> _ASSIGNMENT_
The word "documentclass" may appear in lines of the data below. Say how many lines hold it, giving only the number.

☆ ☆ ☆

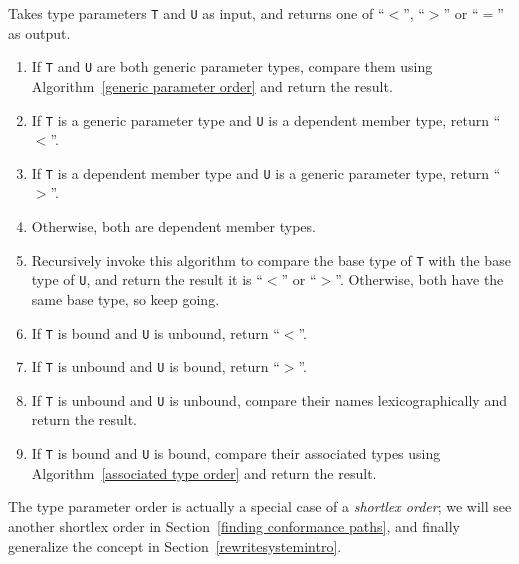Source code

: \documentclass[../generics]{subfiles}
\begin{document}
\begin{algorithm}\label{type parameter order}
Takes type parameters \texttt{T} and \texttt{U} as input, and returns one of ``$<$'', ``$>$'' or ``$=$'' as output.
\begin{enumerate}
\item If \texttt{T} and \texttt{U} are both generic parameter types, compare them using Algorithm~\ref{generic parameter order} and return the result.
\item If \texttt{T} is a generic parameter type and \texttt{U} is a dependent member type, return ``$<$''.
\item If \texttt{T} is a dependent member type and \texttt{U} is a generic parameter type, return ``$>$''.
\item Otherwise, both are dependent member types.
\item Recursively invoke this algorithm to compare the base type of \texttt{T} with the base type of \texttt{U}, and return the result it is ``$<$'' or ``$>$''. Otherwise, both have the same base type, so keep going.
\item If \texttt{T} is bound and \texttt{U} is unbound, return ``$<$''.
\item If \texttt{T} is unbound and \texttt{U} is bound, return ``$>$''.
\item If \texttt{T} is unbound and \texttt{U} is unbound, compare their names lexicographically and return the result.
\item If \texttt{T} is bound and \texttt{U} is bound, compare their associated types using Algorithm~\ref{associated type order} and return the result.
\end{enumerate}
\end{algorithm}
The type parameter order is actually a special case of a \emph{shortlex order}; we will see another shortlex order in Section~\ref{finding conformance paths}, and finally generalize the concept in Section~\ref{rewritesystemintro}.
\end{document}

☆ ☆ ☆

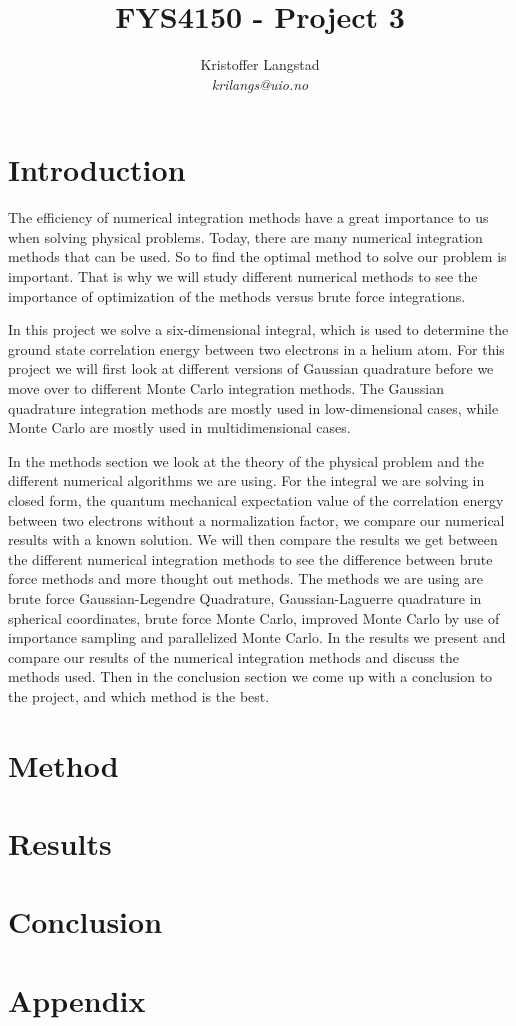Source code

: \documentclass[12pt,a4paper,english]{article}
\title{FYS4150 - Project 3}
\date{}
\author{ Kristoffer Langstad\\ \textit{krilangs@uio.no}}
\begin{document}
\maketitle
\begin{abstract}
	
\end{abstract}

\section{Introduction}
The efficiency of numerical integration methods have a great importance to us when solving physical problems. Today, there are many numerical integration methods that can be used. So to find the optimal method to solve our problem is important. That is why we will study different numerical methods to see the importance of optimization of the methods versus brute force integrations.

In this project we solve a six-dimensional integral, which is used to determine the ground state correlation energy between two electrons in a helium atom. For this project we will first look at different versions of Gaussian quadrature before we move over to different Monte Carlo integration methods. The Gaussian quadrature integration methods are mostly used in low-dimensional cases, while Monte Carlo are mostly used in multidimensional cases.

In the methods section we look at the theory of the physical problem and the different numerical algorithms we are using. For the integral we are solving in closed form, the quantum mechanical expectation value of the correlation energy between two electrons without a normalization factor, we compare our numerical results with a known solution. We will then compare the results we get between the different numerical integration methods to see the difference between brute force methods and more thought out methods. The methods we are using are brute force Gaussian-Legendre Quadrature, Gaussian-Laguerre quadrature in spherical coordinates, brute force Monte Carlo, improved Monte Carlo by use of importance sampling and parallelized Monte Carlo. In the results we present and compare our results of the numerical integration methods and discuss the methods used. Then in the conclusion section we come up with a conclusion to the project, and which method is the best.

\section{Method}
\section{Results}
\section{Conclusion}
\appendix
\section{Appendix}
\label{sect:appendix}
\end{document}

☆ ☆ ☆

> _EXERCISE ANSWER_
2